• TASK ITEM: From the records below, copy the lines that include "content".

[Opening EXCERPTED DATA section]

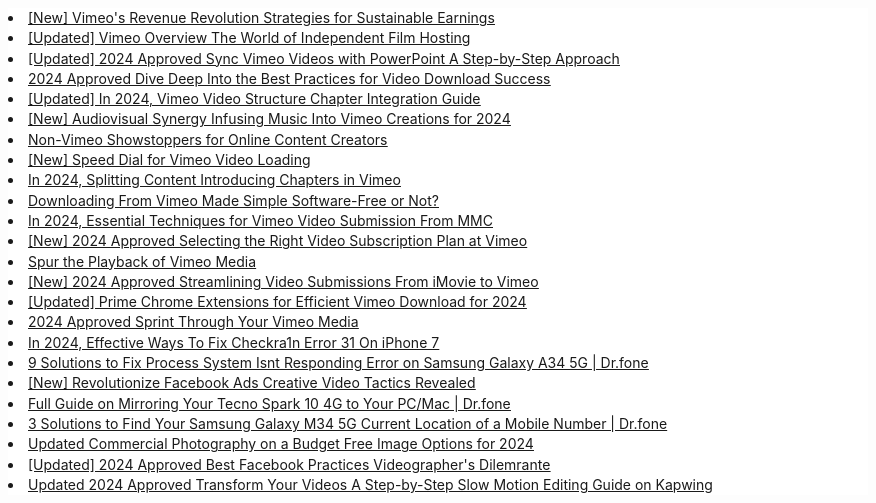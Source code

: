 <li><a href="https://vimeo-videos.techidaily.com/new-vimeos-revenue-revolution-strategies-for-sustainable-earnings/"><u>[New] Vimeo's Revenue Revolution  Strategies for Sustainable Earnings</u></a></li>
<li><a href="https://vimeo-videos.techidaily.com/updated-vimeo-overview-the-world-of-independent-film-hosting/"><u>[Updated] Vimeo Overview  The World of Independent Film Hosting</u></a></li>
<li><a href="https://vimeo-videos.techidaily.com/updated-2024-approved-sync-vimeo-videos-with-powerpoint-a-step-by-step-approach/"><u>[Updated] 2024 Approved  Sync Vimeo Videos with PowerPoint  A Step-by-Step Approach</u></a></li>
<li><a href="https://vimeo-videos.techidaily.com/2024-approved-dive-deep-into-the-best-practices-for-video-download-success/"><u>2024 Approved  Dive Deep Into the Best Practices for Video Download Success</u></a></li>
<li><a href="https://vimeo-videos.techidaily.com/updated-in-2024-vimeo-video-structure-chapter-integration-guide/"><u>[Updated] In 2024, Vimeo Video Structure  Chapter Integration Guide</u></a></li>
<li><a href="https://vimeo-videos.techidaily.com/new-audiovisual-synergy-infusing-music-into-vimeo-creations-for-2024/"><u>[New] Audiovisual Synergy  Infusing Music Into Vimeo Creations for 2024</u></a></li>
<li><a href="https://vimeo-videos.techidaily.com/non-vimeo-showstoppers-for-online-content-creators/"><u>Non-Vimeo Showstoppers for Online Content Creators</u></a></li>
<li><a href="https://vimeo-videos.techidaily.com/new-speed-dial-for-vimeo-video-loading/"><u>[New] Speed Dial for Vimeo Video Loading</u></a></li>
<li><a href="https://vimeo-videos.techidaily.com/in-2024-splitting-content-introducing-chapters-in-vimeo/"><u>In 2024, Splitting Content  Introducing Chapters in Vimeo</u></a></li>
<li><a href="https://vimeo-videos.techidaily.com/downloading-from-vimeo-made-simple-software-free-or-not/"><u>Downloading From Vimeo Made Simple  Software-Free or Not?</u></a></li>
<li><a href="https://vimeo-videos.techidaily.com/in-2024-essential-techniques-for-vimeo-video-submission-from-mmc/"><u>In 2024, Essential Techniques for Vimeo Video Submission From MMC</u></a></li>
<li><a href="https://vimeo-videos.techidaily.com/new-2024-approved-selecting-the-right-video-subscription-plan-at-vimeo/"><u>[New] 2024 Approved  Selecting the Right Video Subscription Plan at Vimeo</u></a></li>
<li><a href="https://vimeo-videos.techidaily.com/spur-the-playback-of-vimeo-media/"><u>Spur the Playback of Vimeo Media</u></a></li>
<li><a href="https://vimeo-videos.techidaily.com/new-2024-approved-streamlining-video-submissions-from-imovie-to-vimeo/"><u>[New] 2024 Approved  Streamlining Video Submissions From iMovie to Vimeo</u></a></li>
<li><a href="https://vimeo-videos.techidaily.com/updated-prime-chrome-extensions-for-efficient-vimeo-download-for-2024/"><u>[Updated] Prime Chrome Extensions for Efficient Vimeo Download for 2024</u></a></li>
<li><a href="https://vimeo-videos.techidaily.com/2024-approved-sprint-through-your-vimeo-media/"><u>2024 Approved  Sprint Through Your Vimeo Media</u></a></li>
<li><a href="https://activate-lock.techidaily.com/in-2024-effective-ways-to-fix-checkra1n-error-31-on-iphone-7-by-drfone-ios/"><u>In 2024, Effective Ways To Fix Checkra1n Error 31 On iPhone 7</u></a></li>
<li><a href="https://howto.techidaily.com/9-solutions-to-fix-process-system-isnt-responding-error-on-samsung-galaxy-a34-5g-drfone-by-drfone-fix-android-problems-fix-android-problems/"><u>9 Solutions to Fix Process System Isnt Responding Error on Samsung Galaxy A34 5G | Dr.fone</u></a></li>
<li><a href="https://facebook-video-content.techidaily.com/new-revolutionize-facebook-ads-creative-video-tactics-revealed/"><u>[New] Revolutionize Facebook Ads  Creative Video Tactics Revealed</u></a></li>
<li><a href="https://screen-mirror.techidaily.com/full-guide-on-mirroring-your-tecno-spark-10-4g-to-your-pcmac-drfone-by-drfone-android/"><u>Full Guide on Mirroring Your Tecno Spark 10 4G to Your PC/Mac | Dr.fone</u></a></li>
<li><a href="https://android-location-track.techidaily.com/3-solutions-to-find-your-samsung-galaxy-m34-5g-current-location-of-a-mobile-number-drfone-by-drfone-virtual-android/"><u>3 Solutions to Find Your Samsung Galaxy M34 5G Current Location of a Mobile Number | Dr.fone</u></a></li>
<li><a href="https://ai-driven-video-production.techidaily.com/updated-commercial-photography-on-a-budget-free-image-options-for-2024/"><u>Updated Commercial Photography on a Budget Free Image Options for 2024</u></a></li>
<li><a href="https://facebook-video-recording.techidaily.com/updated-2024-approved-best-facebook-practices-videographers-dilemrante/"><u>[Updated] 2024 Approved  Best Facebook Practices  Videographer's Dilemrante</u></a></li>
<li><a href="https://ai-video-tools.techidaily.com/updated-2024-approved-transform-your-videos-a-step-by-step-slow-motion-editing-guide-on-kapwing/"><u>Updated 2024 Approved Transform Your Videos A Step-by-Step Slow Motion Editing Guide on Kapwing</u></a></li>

[Closing EXCERPTED DATA section]

• OUTPUT OF THE EXERCISE:
<li><a href="https://vimeo-videos.techidaily.com/non-vimeo-showstoppers-for-online-content-creators/"><u>Non-Vimeo Showstoppers for Online Content Creators</u></a></li>
<li><a href="https://vimeo-videos.techidaily.com/in-2024-splitting-content-introducing-chapters-in-vimeo/"><u>In 2024, Splitting Content  Introducing Chapters in Vimeo</u></a></li>
<li><a href="https://facebook-video-content.techidaily.com/new-revolutionize-facebook-ads-creative-video-tactics-revealed/"><u>[New] Revolutionize Facebook Ads  Creative Video Tactics Revealed</u></a></li>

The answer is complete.